An official from the National Employment Law Project presented a spreadsheet showing which cities and states were pursuing campaigns to increase minimum wages next year, according to a person who attended. The attendees also discussed the potential timing of a minimum-wage vote in the Democratic-controlled Senate.
A representative from the A.F.L.-C.I.O. urged the White House officials to coordinate with Senate Democrats on when to bring the issue to the floor so that the unions could “have time to mount a grass-roots” campaign stirring up support for the measure, an attendee recalled.
“The combination of the state ballot initiatives and at some point a big nasty fight in D.C. that will amplify some of the stuff in the states is going to create a feedback loop that will be really helpful,” said one Democratic official involved in the discussions.
Democrats prize the issue of a minimum-wage increase because it would help address income inequality, which is galvanizing liberals at the moment and is popular with swing voters they will need in next year’s elections.

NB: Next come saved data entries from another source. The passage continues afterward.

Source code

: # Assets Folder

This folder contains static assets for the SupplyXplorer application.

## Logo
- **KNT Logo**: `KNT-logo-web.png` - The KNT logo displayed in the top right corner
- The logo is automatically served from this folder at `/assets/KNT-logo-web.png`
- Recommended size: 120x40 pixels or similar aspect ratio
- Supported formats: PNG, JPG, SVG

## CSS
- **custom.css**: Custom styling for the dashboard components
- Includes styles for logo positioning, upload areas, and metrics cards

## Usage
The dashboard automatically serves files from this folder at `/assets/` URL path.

Sixty-four percent of independents and even 57 percent of Republicans said they supported increasing the minimum wage, according to a CBS News poll last month. Some 70 percent of self-described “moderates” said they supported an increase.
“We’ve got a lot of folks who are registered Republicans for whatever reason here, but when you start talking about earning a dollar more an hour it means something to them, regardless of their party,” said Rick Weiland, the Democrat running for the Senate in South Dakota next year, who has embraced the ballot measure there.
Mr. Weiland said 62,000 people in his sparsely populated state would receive a raise if a ballot question that calls for raising the minimum wage to $8.50 an hour from $7.25 wins the approval of voters in November.
Liberal strategists would like other Democratic Senate candidates to follow suit, noting that Democrats were elected senators in two conservative-leaning states, Missouri and Montana, in 2006 when proposals to increase the minimum wage were overwhelmingly approved.
Of course, for the overall strategy to work for the Democrats they need Republicans to oppose an increase, and history suggests that is not a given.
At the meeting this month, Mr. Sperling, who was an adviser to President Bill Clinton, recalled that in 1996 Republican leaders decided that fighting an wage increase was not worth the political trouble and let a bill raising the rate pass after inserting provisions helping small businesses.